One way of encouraging students to think about the necessity to make errors is to point out how experts make mistakes in their field. Quantitative psychology research, for instance, is premeditated on the notorious 95% significance: the chance of the findings being the result of human error is one in twenty. The entire field takes a risk that research findings might have been incurred by error.

2. Make one ‘crazy’ point

If asking students to list or discuss possible answers to a question, suggest that they make one ‘crazy’ guess or answer that is unlikely to be right. If students keep doing this they will eventually come up with a crazy guess that turns out to be accurate or useful: sometimes taking risks can pay off. In the meantime, everyone can enjoy the crazy answers.

3. Think for one minute

Pausing for one minute to think about a teacher question can encourage confidence in the student to answer. Students might have thought of several points: which is the least likely and most likely to offer a way forward? Encourage the student to admit the thought that they eventually discarded: “at first I thought this, but then I thought something else instead”.

4. Cite research on errors

The work of Daniel Kahneman in Thinking Fast and Slow indicates how people have two perceptual systems in which one system is instinctive and the other is slower and logical. Humans are susceptible to errors, so making them is fine if you can identify why you made them.

Another trick here is to show visual illusions, like the rabbit or hare (there are many available), in which the top down perception is confused by bottom up perception. There is also The Stroop Test which shows that when you try to say an ink colour for a different colour word, responses are slower. Our very perceptual processes are vulnerable to error: it's a fact.

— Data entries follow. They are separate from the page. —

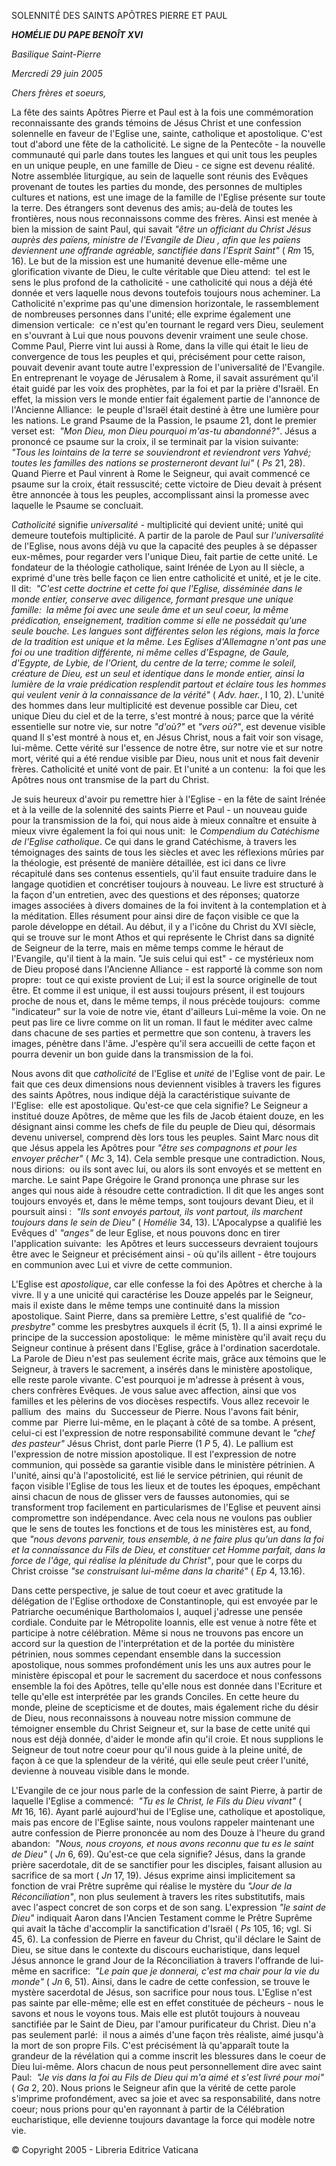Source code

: SOLENNITÉ DES SAINTS APÔTRES PIERRE ET PAUL

***HOMÉLIE DU PAPE BENOÎT XVI***

*Basilique Saint-Pierre*

*Mercredi 29 juin 2005*

*Chers frères et soeurs,*

La fête des saints Apôtres Pierre et Paul est à la fois une commémoration reconnaissante des grands témoins de Jésus Christ et une confession solennelle en faveur de l'Eglise une, sainte, catholique et apostolique. C'est tout d'abord une fête de la catholicité. Le signe de la Pentecôte - la nouvelle communauté qui parle dans toutes les langues et qui unit tous les peuples en un unique peuple, en une famille de Dieu - ce signe est devenu réalité. Notre assemblée liturgique, au sein de laquelle sont réunis des Evêques provenant de toutes les parties du monde, des personnes de multiples cultures et nations, est une image de la famille de l'Eglise présente sur toute la terre. Des étrangers sont devenus des amis; au-delà de toutes les frontières, nous nous reconnaissons comme des frères. Ainsi est menée à bien la mission de saint Paul, qui savait *"être un officiant du Christ Jésus auprès des païens, ministre de l'Evangile de Dieu , afin que les païens deviennent une offrande agréable, sanctifiée dans l'Esprit Saint"* ( *Rm* 15, 16). Le but de la mission est une humanité devenue elle-même une glorification vivante de Dieu, le culte véritable que Dieu attend:  tel est le sens le plus profond de la catholicité - une catholicité qui nous a déjà été donnée et vers laquelle nous devons toutefois toujours nous acheminer. La Catholicité n'exprime pas qu'une dimension horizontale, le rassemblement de nombreuses personnes dans l'unité; elle exprime également une dimension verticale:  ce n'est qu'en tournant le regard vers Dieu, seulement en s'ouvrant à Lui que nous pouvons devenir vraiment une seule chose. Comme Paul, Pierre vint lui aussi à Rome, dans la ville qui était le lieu de convergence de tous les peuples et qui, précisément pour cette raison, pouvait devenir avant toute autre l'expression de l'universalité de l'Evangile. En entreprenant le voyage de Jérusalem à Rome, il savait assurément qu'il était guidé par les voix des prophètes, par la foi et par la prière d'Israël. En effet, la mission vers le monde entier fait également partie de l'annonce de l'Ancienne Alliance:  le peuple d'Israël était destiné à être une lumière pour les nations. Le grand Psaume de la Passion, le psaume 21, dont le premier verset est:  *"Mon Dieu, mon Dieu pourquoi m'as-tu abandonné?"*. Jésus a prononcé ce psaume sur la croix, il se terminait par la vision suivante:  *"Tous les lointains de la terre se souviendront et reviendront vers Yahvé; toutes les familles des nations se prosterneront devant lui"* ( *Ps* 21, 28). Quand Pierre et Paul vinrent à Rome le Seigneur, qui avait commencé ce psaume sur la croix, était ressuscité; cette victoire de Dieu devait à présent être annoncée à tous les peuples, accomplissant ainsi la promesse avec laquelle le Psaume se concluait.

*Catholicité* signifie *universalité* *-* multiplicité qui devient unité; unité qui demeure toutefois multiplicité. A partir de la parole de Paul sur *l'universalité* de l'Eglise, nous avons déjà vu que la capacité des peuples à se dépasser eux-mêmes, pour regarder vers l'unique Dieu, fait partie de cette unité. Le fondateur de la théologie catholique, saint Irénée de Lyon au II siècle, a exprimé d'une très belle façon ce lien entre catholicité et unité, et je le cite. Il dit:  *"C'est cette doctrine et cette foi que l'Eglise, disséminée dans le monde entier, conserve avec diligence, formant presque une unique famille:  la même foi avec une seule âme et un seul coeur, la même prédication, enseignement, tradition comme si elle ne possédait qu'une seule bouche. Les langues sont différentes selon les régions, mais la force de la tradition est unique et la même. Les Eglises d'Allemagne n'ont pas une foi ou une tradition différente, ni même celles d'Espagne, de Gaule, d'Egypte, de Lybie, de l'Orient, du centre de la terre; comme le soleil, créature de Dieu, est un seul et identique dans le monde entier, ainsi la lumière de la vraie prédication resplendit partout et éclaire tous les hommes qui veulent venir à la connaissance de la vérité"* ( *Adv. haer.*, I 10, 2). L'unité des hommes dans leur multiplicité est devenue possible car Dieu, cet unique Dieu du ciel et de la terre, s'est montré à nous; parce que la vérité essentielle sur notre vie, sur notre *"d'où?"* et *"vers où?"*, est devenue visible quand Il s'est montré à nous et, en Jésus Christ, nous a fait voir son visage, lui-même. Cette vérité sur l'essence de notre être, sur notre vie et sur notre mort, vérité qui a été rendue visible par Dieu, nous unit et nous fait devenir frères. Catholicité et unité vont de pair. Et l'unité a un contenu:  la foi que les Apôtres nous ont transmise de la part du Christ.

Je suis heureux d'avoir pu remettre hier à l'Eglise - en la fête de saint Irénée et à la veille de la solennité des saints Pierre et Paul - un nouveau guide pour la transmission de la foi, qui nous aide à mieux connaître et ensuite à mieux vivre également la foi qui nous unit:  le *Compendium du Catéchisme de l'Eglise catholique*. Ce qui dans le grand Catéchisme, à travers les témoignages des saints de tous les siècles et avec les réflexions mûries par la théologie, est présenté de manière détaillée, est ici dans ce livre récapitulé dans ses contenus essentiels, qu'il faut ensuite traduire dans le langage quotidien et concrétiser toujours à nouveau. Le livre est structuré à la façon d'un entretien, avec des questions et des réponses; quatorze images associées à divers domaines de la foi invitent à la contemplation et à la méditation. Elles résument pour ainsi dire de façon visible ce que la parole développe en détail. Au début, il y a l'icône du Christ du XVI siècle, qui se trouve sur le mont Athos et qui représente le Christ dans sa dignité de Seigneur de la terre, mais en même temps comme le héraut de l'Evangile, qu'il tient à la main. "Je suis celui qui est" - ce mystérieux nom de Dieu proposé dans l'Ancienne Alliance - est rapporté là comme son nom propre:  tout ce qui existe provient de Lui; il est la source originelle de tout être. Et comme il est unique, il est aussi toujours présent, il est toujours proche de nous et, dans le même temps, il nous précède toujours:  comme "indicateur" sur la voie de notre vie, étant d'ailleurs Lui-même la voie. On ne peut pas lire ce livre comme on lit un roman. Il faut le méditer avec calme dans chacune de ses parties et permettre que son contenu, à travers les images, pénètre dans l'âme. J'espère qu'il sera accueilli de cette façon et pourra devenir un bon guide dans la transmission de la foi.

Nous avons dit que *catholicité* de l'Eglise et *unité* de l'Eglise vont de pair. Le fait que ces deux dimensions nous deviennent visibles à travers les figures des saints Apôtres, nous indique déjà la caractéristique suivante de l'Eglise:  elle est apostolique. Qu'est-ce que cela signifie? Le Seigneur a institué douze Apôtres, de même que les fils de Jacob étaient douze, en les désignant ainsi comme les chefs de file du peuple de Dieu qui, désormais devenu universel, comprend dès lors tous les peuples. Saint Marc nous dit que Jésus appela les Apôtres pour *"être ses compagnons et pour les envoyer prêcher"* ( *Mc* 3, 14). Cela semble presque une contradiction. Nous, nous dirions:  ou ils sont avec lui, ou alors ils sont envoyés et se mettent en marche. Le saint Pape Grégoire le Grand prononça une phrase sur les anges qui nous aide à résoudre cette contradiction. Il dit que les anges sont toujours envoyés et, dans le même temps, sont toujours devant Dieu, et il poursuit ainsi :  *"Ils sont envoyés partout, ils vont partout, ils marchent toujours dans le sein de Dieu"* ( *Homélie* 34, 13). L'Apocalypse a qualifié les Evêques d' *"anges"* de leur Eglise, et nous pouvons donc en tirer l'application suivante:  les Apôtres et leurs successeurs devraient toujours être avec le Seigneur et précisément ainsi - où qu'ils aillent - être toujours en communion avec Lui et vivre de cette communion.

L'Eglise est *apostolique*, car elle confesse la foi des Apôtres et cherche à la vivre. Il y a une unicité qui caractérise les Douze appelés par le Seigneur, mais il existe dans le même temps une continuité dans la mission apostolique. Saint Pierre, dans sa première Lettre, s'est qualifié de *"co-presbytre"* comme les presbytres auxquels il écrit (5, 1). Il a ainsi exprimé le principe de la succession apostolique:  le même ministère qu'il avait reçu du Seigneur continue à présent dans l'Eglise, grâce à l'ordination sacerdotale. La Parole de Dieu n'est pas seulement écrite mais, grâce aux témoins que le Seigneur, à travers le sacrement, a insérés dans le ministère apostolique, elle reste parole vivante. C'est pourquoi je m'adresse à présent à vous, chers confrères Evêques. Je vous salue avec affection, ainsi que vos familles et les pèlerins de vos diocèses respectifs. Vous allez recevoir le pallium  des  mains  du  Successeur de Pierre. Nous l'avons fait bénir, comme par  Pierre lui-même, en le plaçant à côté de sa tombe. A présent, celui-ci est l'expression de notre responsabilité commune devant le *"chef des pasteur"* Jésus Christ, dont parle Pierre (1 *P* 5, 4). Le pallium est l'expression de notre mission apostolique. Il est l'expression de notre communion, qui possède sa garantie visible dans le ministère pétrinien. A l'unité, ainsi qu'à l'apostolicité, est lié le service pétrinien, qui réunit de façon visible l'Eglise de tous les lieux et de toutes les époques, empêchant ainsi chacun de nous de glisser vers de fausses autonomies, qui se transforment trop facilement en particularismes de l'Eglise et peuvent ainsi compromettre son indépendance. Avec cela nous ne voulons pas oublier que le sens de toutes les fonctions et de tous les ministères est, au fond, que *"nous devons parvenir, tous ensemble, à ne faire plus qu'un dans la foi et la connaissance du Fils de Dieu, et constituer cet Homme parfait, dans la force de l'âge, qui réalise la plénitude du Christ"*, pour que le corps du Christ croisse *"se construisant lui-même dans la charité"* ( *Ep* 4, 13.16).

Dans cette perspective, je salue de tout coeur et avec gratitude la délégation de l'Eglise orthodoxe de Constantinople, qui est envoyée par le Patriarche oecuménique Bartholomaios I, auquel j'adresse une pensée cordiale. Conduite par le Métropolite Ioannis, elle est venue à notre fête et participe à notre célébration. Même si nous ne trouvons pas encore un accord sur la question de l'interprétation et de la portée du ministère pétrinien, nous sommes cependant ensemble dans la succession apostolique, nous sommes profondément unis les uns aux autres pour le ministère épiscopal et pour le sacrement du sacerdoce et nous confessons ensemble la foi des Apôtres, telle qu'elle nous est donnée dans l'Ecriture et telle qu'elle est interprétée par les grands Conciles. En cette heure du monde, pleine de scepticisme et de doutes, mais également riche du désir de Dieu, nous reconnaissons à nouveau notre mission commune de témoigner ensemble du Christ Seigneur et, sur la base de cette unité qui nous est déjà donnée, d'aider le monde afin qu'il croie. Et nous supplions le Seigneur de tout notre coeur pour qu'il nous guide à la pleine unité, de façon à ce que la splendeur de la vérité, qui elle seule peut créer l'unité, devienne à nouveau visible dans le monde.

L'Evangile de ce jour nous parle de la confession de saint Pierre, à partir de laquelle l'Eglise a commencé:  *"Tu es le Christ, le Fils du Dieu vivant"* ( *Mt* 16, 16). Ayant parlé aujourd'hui de l'Eglise une, catholique et apostolique, mais pas encore de l'Eglise sainte, nous voulons rappeler maintenant une autre confession de Pierre prononcée au nom des Douze à l'heure du grand abandon:  *"Nous, nous croyons, et nous avons reconnu que tu es le saint de Dieu"* ( *Jn* 6, 69). Qu'est-ce que cela signifie? Jésus, dans la grande prière sacerdotale, dit de se sanctifier pour les disciples, faisant allusion au sacrifice de sa mort ( *Jn* 17, 19). Jésus exprime ainsi implicitement sa fonction de vrai Prêtre suprême qui réalise le mystère du *"Jour de la Réconciliation"*, non plus seulement à travers les rites substitutifs, mais avec l'aspect concret de son corps et de son sang. L'expression *"le saint de Dieu"* indiquait Aaron dans l'Ancien Testament comme le Prêtre Suprême qui avait la tâche d'accomplir la sanctification d'Israël ( *Ps* 105, 16; vgl. Si 45, 6). La confession de Pierre en faveur du Christ, qu'il déclare le Saint de Dieu, se situe dans le contexte du discours eucharistique, dans lequel Jésus annonce le grand Jour de la Réconciliation à travers l'offrande de lui-même en sacrifice:  *"Le pain que je donnerai, c'est ma chair pour la vie du monde"* ( *Jn* 6, 51). Ainsi, dans le cadre de cette confession, se trouve le mystère sacerdotal de Jésus, son sacrifice pour nous tous. L'Eglise n'est pas sainte par elle-même; elle est en effet constituée de pécheurs - nous le savons et nous le voyons tous. Mais elle est plutôt toujours à nouveau sanctifiée par le Saint de Dieu, par l'amour purificateur du Christ. Dieu n'a pas seulement parlé:  il nous a aimés d'une façon très réaliste, aimé jusqu'à la mort de son propre Fils. C'est précisément là qu'apparaît toute la grandeur de la révélation qui a comme inscrit les blessures dans le coeur de Dieu lui-même. Alors chacun de nous peut personnellement dire avec saint Paul:  *"Je vis dans la foi au Fils de Dieu qui m'a aimé et s'est livré pour moi"* ( *Ga* 2, 20). Nous prions le Seigneur afin que la vérité de cette parole s'imprime profondément, avec sa joie et avec sa responsabilité, dans notre coeur; nous prions pour qu'en rayonnant à partir de la Célébration eucharistique, elle devienne toujours davantage la force qui modèle notre vie.

© Copyright 2005 - Libreria Editrice Vaticana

5. Role models make mistakes

Find a YouTube clip of a common role model discussing failure. These are easy to locate. Discuss the mindset of the successful individual: how has failure actually helped them? Psychologists in social influence research talk of an internal locus of control where the individual who sees their future outcomes as within their control are more likely to be independent and successful. There are online surveys to test locus of control: hand them out to students and discuss the statements.

6. Fail early

At A level some failure is inevitable. Better that this happens early than in the final papers. Tell students that a given test was difficult and get them to think about why. Rewrite difficult answers and spend time identifying what a better answer would look like. Do these things in the early days of a course and this will give time for improvement.

7. Warn against grade hierarchies

Naturally, if you feedback grades students will start comparing. Point out that all of them will have made errors and discourage the idea that mistakes fix you into a hierarchy. Actually, their relative position now is unlikely to inform their later grade, further study or career. Encourage students to accept their mistakes as something irrespective to the rest of their class.